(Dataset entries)
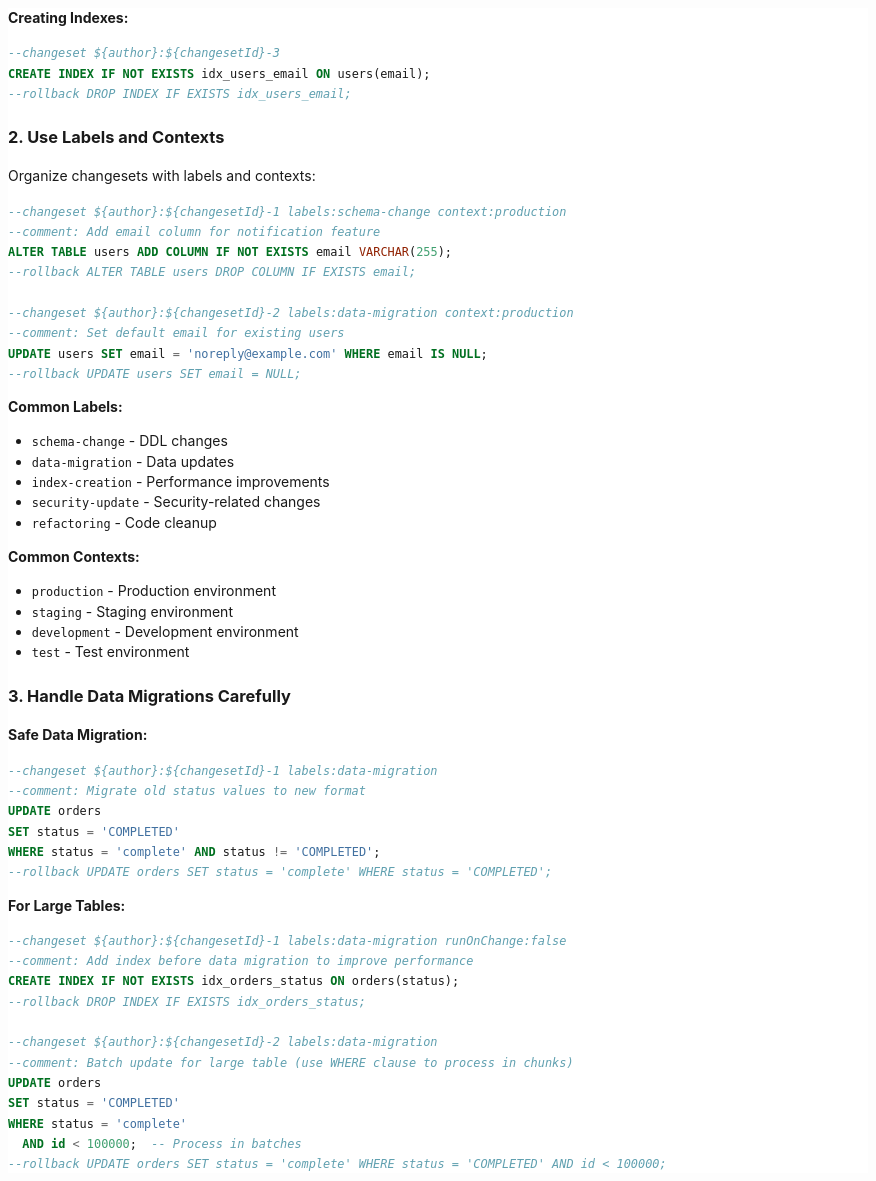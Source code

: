**Creating Indexes:**
```sql
--changeset ${author}:${changesetId}-3
CREATE INDEX IF NOT EXISTS idx_users_email ON users(email);
--rollback DROP INDEX IF EXISTS idx_users_email;
```

### 2. Use Labels and Contexts

Organize changesets with labels and contexts:

```sql
--changeset ${author}:${changesetId}-1 labels:schema-change context:production
--comment: Add email column for notification feature
ALTER TABLE users ADD COLUMN IF NOT EXISTS email VARCHAR(255);
--rollback ALTER TABLE users DROP COLUMN IF EXISTS email;

--changeset ${author}:${changesetId}-2 labels:data-migration context:production
--comment: Set default email for existing users
UPDATE users SET email = 'noreply@example.com' WHERE email IS NULL;
--rollback UPDATE users SET email = NULL;
```

**Common Labels:**
- `schema-change` - DDL changes
- `data-migration` - Data updates
- `index-creation` - Performance improvements
- `security-update` - Security-related changes
- `refactoring` - Code cleanup

**Common Contexts:**
- `production` - Production environment
- `staging` - Staging environment
- `development` - Development environment
- `test` - Test environment

### 3. Handle Data Migrations Carefully

**Safe Data Migration:**
```sql
--changeset ${author}:${changesetId}-1 labels:data-migration
--comment: Migrate old status values to new format
UPDATE orders 
SET status = 'COMPLETED' 
WHERE status = 'complete' AND status != 'COMPLETED';
--rollback UPDATE orders SET status = 'complete' WHERE status = 'COMPLETED';
```

**For Large Tables:**
```sql
--changeset ${author}:${changesetId}-1 labels:data-migration runOnChange:false
--comment: Add index before data migration to improve performance
CREATE INDEX IF NOT EXISTS idx_orders_status ON orders(status);
--rollback DROP INDEX IF EXISTS idx_orders_status;

--changeset ${author}:${changesetId}-2 labels:data-migration
--comment: Batch update for large table (use WHERE clause to process in chunks)
UPDATE orders 
SET status = 'COMPLETED' 
WHERE status = 'complete' 
  AND id < 100000;  -- Process in batches
--rollback UPDATE orders SET status = 'complete' WHERE status = 'COMPLETED' AND id < 100000;
```
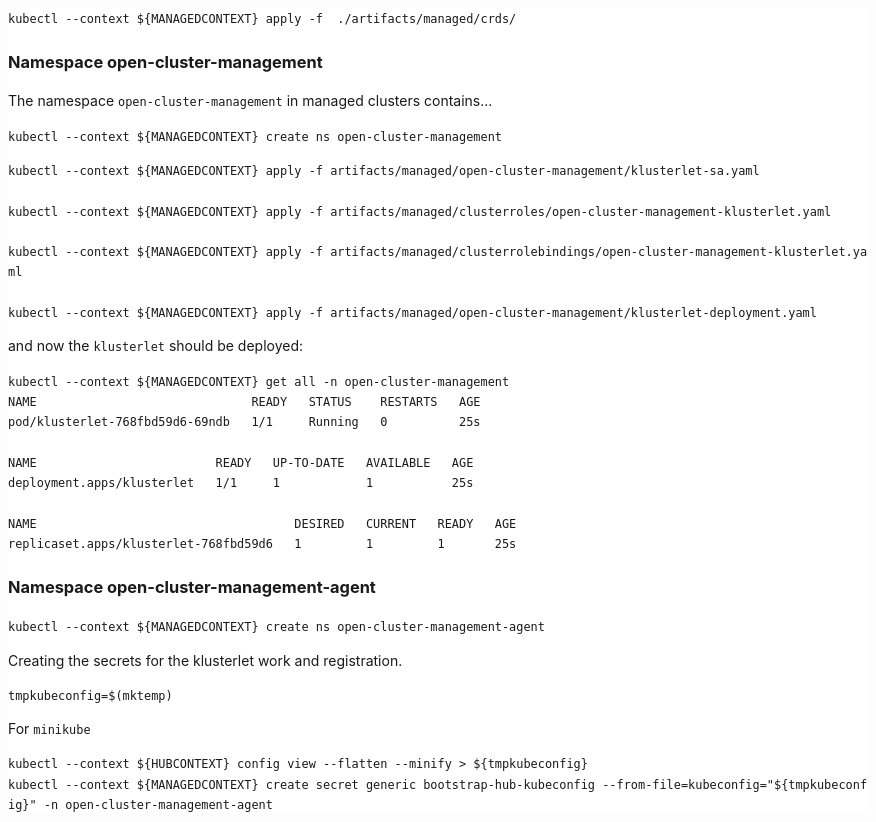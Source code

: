 
```shell
kubectl --context ${MANAGEDCONTEXT} apply -f  ./artifacts/managed/crds/
```

### Namespace open-cluster-management

The namespace `open-cluster-management` in managed clusters contains... 


```shell
kubectl --context ${MANAGEDCONTEXT} create ns open-cluster-management
```

```shell
kubectl --context ${MANAGEDCONTEXT} apply -f artifacts/managed/open-cluster-management/klusterlet-sa.yaml

kubectl --context ${MANAGEDCONTEXT} apply -f artifacts/managed/clusterroles/open-cluster-management-klusterlet.yaml 

kubectl --context ${MANAGEDCONTEXT} apply -f artifacts/managed/clusterrolebindings/open-cluster-management-klusterlet.yaml

kubectl --context ${MANAGEDCONTEXT} apply -f artifacts/managed/open-cluster-management/klusterlet-deployment.yaml
```

and now the `klusterlet` should be deployed:

```shell
kubectl --context ${MANAGEDCONTEXT} get all -n open-cluster-management
NAME                              READY   STATUS    RESTARTS   AGE
pod/klusterlet-768fbd59d6-69ndb   1/1     Running   0          25s

NAME                         READY   UP-TO-DATE   AVAILABLE   AGE
deployment.apps/klusterlet   1/1     1            1           25s

NAME                                    DESIRED   CURRENT   READY   AGE
replicaset.apps/klusterlet-768fbd59d6   1         1         1       25s
```

### Namespace open-cluster-management-agent


```shell
kubectl --context ${MANAGEDCONTEXT} create ns open-cluster-management-agent
```

Creating the secrets for the klusterlet work and registration.

```shell
tmpkubeconfig=$(mktemp)
```

For `minikube`

```shell
kubectl --context ${HUBCONTEXT} config view --flatten --minify > ${tmpkubeconfig}
kubectl --context ${MANAGEDCONTEXT} create secret generic bootstrap-hub-kubeconfig --from-file=kubeconfig="${tmpkubeconfig}" -n open-cluster-management-agent
```
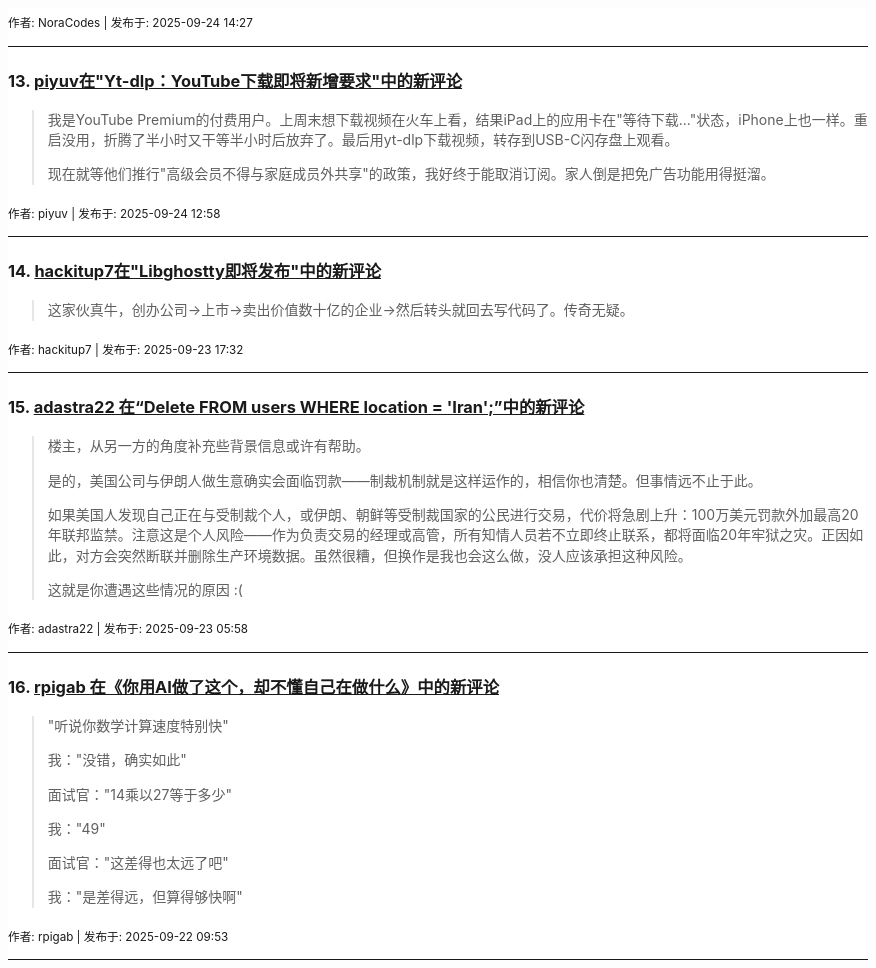 <sub>作者: NoraCodes | 发布于: 2025-09-24 14:27</sub>

---

### 13. [piyuv在"Yt-dlp：YouTube下载即将新增要求"中的新评论](https://news.ycombinator.com/item?id=45359665)
> 我是YouTube Premium的付费用户。上周末想下载视频在火车上看，结果iPad上的应用卡在"等待下载..."状态，iPhone上也一样。重启没用，折腾了半小时又干等半小时后放弃了。最后用yt-dlp下载视频，转存到USB-C闪存盘上观看。
> 
> 现在就等他们推行"高级会员不得与家庭成员外共享"的政策，我好终于能取消订阅。家人倒是把免广告功能用得挺溜。

<sub>作者: piyuv | 发布于: 2025-09-24 12:58</sub>

---

### 14. [hackitup7在"Libghostty即将发布"中的新评论](https://news.ycombinator.com/item?id=45350260)
> 这家伙真牛，创办公司→上市→卖出价值数十亿的企业→然后转头就回去写代码了。传奇无疑。

<sub>作者: hackitup7 | 发布于: 2025-09-23 17:32</sub>

---

### 15. [adastra22 在“Delete FROM users WHERE location = 'Iran';”中的新评论](https://news.ycombinator.com/item?id=45343246)
> 楼主，从另一方的角度补充些背景信息或许有帮助。
> 
> 是的，美国公司与伊朗人做生意确实会面临罚款——制裁机制就是这样运作的，相信你也清楚。但事情远不止于此。
> 
> 如果美国人发现自己正在与受制裁个人，或伊朗、朝鲜等受制裁国家的公民进行交易，代价将急剧上升：100万美元罚款外加最高20年联邦监禁。注意这是个人风险——作为负责交易的经理或高管，所有知情人员若不立即终止联系，都将面临20年牢狱之灾。正因如此，对方会突然断联并删除生产环境数据。虽然很糟，但换作是我也会这么做，没人应该承担这种风险。
> 
> 这就是你遭遇这些情况的原因 :(

<sub>作者: adastra22 | 发布于: 2025-09-23 05:58</sub>

---

### 16. [rpigab 在《你用AI做了这个，却不懂自己在做什么》中的新评论](https://news.ycombinator.com/item?id=45331148)
> "听说你数学计算速度特别快"
> 
> 我："没错，确实如此"
> 
> 面试官："14乘以27等于多少"
> 
> 我："49"
> 
> 面试官："这差得也太远了吧"
> 
> 我："是差得远，但算得够快啊"

<sub>作者: rpigab | 发布于: 2025-09-22 09:53</sub>

---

> [INSTRUCTIONS FOR THE TASK] What is needed is a verbatim transcription of the records, minus the pictures.

> [RESPONSE AREA]
Source code

:**Creating Indexes:**
```sql
--changeset ${author}:${changesetId}-3
CREATE INDEX IF NOT EXISTS idx_users_email ON users(email);
--rollback DROP INDEX IF EXISTS idx_users_email;
```

### 2. Use Labels and Contexts

Organize changesets with labels and contexts:

```sql
--changeset ${author}:${changesetId}-1 labels:schema-change context:production
--comment: Add email column for notification feature
ALTER TABLE users ADD COLUMN IF NOT EXISTS email VARCHAR(255);
--rollback ALTER TABLE users DROP COLUMN IF EXISTS email;

--changeset ${author}:${changesetId}-2 labels:data-migration context:production
--comment: Set default email for existing users
UPDATE users SET email = 'noreply@example.com' WHERE email IS NULL;
--rollback UPDATE users SET email = NULL;
```

**Common Labels:**
- `schema-change` - DDL changes
- `data-migration` - Data updates
- `index-creation` - Performance improvements
- `security-update` - Security-related changes
- `refactoring` - Code cleanup

**Common Contexts:**
- `production` - Production environment
- `staging` - Staging environment
- `development` - Development environment
- `test` - Test environment

### 3. Handle Data Migrations Carefully

**Safe Data Migration:**
```sql
--changeset ${author}:${changesetId}-1 labels:data-migration
--comment: Migrate old status values to new format
UPDATE orders 
SET status = 'COMPLETED' 
WHERE status = 'complete' AND status != 'COMPLETED';
--rollback UPDATE orders SET status = 'complete' WHERE status = 'COMPLETED';
```

**For Large Tables:**
```sql
--changeset ${author}:${changesetId}-1 labels:data-migration runOnChange:false
--comment: Add index before data migration to improve performance
CREATE INDEX IF NOT EXISTS idx_orders_status ON orders(status);
--rollback DROP INDEX IF EXISTS idx_orders_status;

--changeset ${author}:${changesetId}-2 labels:data-migration
--comment: Batch update for large table (use WHERE clause to process in chunks)
UPDATE orders 
SET status = 'COMPLETED' 
WHERE status = 'complete' 
  AND id < 100000;  -- Process in batches
--rollback UPDATE orders SET status = 'complete' WHERE status = 'COMPLETED' AND id < 100000;
```
Source code

: 
```shell
kubectl --context ${MANAGEDCONTEXT} apply -f  ./artifacts/managed/crds/
```

### Namespace open-cluster-management

The namespace `open-cluster-management` in managed clusters contains... 


```shell
kubectl --context ${MANAGEDCONTEXT} create ns open-cluster-management
```

```shell
kubectl --context ${MANAGEDCONTEXT} apply -f artifacts/managed/open-cluster-management/klusterlet-sa.yaml

kubectl --context ${MANAGEDCONTEXT} apply -f artifacts/managed/clusterroles/open-cluster-management-klusterlet.yaml 

kubectl --context ${MANAGEDCONTEXT} apply -f artifacts/managed/clusterrolebindings/open-cluster-management-klusterlet.yaml

kubectl --context ${MANAGEDCONTEXT} apply -f artifacts/managed/open-cluster-management/klusterlet-deployment.yaml
```

and now the `klusterlet` should be deployed:

```shell
kubectl --context ${MANAGEDCONTEXT} get all -n open-cluster-management
NAME                              READY   STATUS    RESTARTS   AGE
pod/klusterlet-768fbd59d6-69ndb   1/1     Running   0          25s

NAME                         READY   UP-TO-DATE   AVAILABLE   AGE
deployment.apps/klusterlet   1/1     1            1           25s

NAME                                    DESIRED   CURRENT   READY   AGE
replicaset.apps/klusterlet-768fbd59d6   1         1         1       25s
```

### Namespace open-cluster-management-agent


```shell
kubectl --context ${MANAGEDCONTEXT} create ns open-cluster-management-agent
```

Creating the secrets for the klusterlet work and registration.

```shell
tmpkubeconfig=$(mktemp)
```

For `minikube`

```shell
kubectl --context ${HUBCONTEXT} config view --flatten --minify > ${tmpkubeconfig}
kubectl --context ${MANAGEDCONTEXT} create secret generic bootstrap-hub-kubeconfig --from-file=kubeconfig="${tmpkubeconfig}" -n open-cluster-management-agent
```
 <sub>作者: NoraCodes | 发布于: 2025-09-24 14:27</sub>

---

### 13. [piyuv在"Yt-dlp：YouTube下载即将新增要求"中的新评论](https://news.ycombinator.com/item?id=45359665)
> 我是YouTube Premium的付费用户。上周末想下载视频在火车上看，结果iPad上的应用卡在"等待下载..."状态，iPhone上也一样。重启没用，折腾了半小时又干等半小时后放弃了。最后用yt-dlp下载视频，转存到USB-C闪存盘上观看。
> 
> 现在就等他们推行"高级会员不得与家庭成员外共享"的政策，我好终于能取消订阅。家人倒是把免广告功能用得挺溜。

<sub>作者: piyuv | 发布于: 2025-09-24 12:58</sub>

---

### 14. [hackitup7在"Libghostty即将发布"中的新评论](https://news.ycombinator.com/item?id=45350260)
> 这家伙真牛，创办公司→上市→卖出价值数十亿的企业→然后转头就回去写代码了。传奇无疑。

<sub>作者: hackitup7 | 发布于: 2025-09-23 17:32</sub>

---

### 15. [adastra22 在“Delete FROM users WHERE location = 'Iran';”中的新评论](https://news.ycombinator.com/item?id=45343246)
> 楼主，从另一方的角度补充些背景信息或许有帮助。
> 
> 是的，美国公司与伊朗人做生意确实会面临罚款——制裁机制就是这样运作的，相信你也清楚。但事情远不止于此。
> 
> 如果美国人发现自己正在与受制裁个人，或伊朗、朝鲜等受制裁国家的公民进行交易，代价将急剧上升：100万美元罚款外加最高20年联邦监禁。注意这是个人风险——作为负责交易的经理或高管，所有知情人员若不立即终止联系，都将面临20年牢狱之灾。正因如此，对方会突然断联并删除生产环境数据。虽然很糟，但换作是我也会这么做，没人应该承担这种风险。
> 
> 这就是你遭遇这些情况的原因 :(

<sub>作者: adastra22 | 发布于: 2025-09-23 05:58</sub>

---

### 16. [rpigab 在《你用AI做了这个，却不懂自己在做什么》中的新评论](https://news.ycombinator.com/item?id=45331148)
> "听说你数学计算速度特别快"
> 
> 我："没错，确实如此"
> 
> 面试官："14乘以27等于多少"
> 
> 我："49"
> 
> 面试官："这差得也太远了吧"
> 
> 我："是差得远，但算得够快啊"

<sub>作者: rpigab | 发布于: 2025-09-22 09:53</sub>

---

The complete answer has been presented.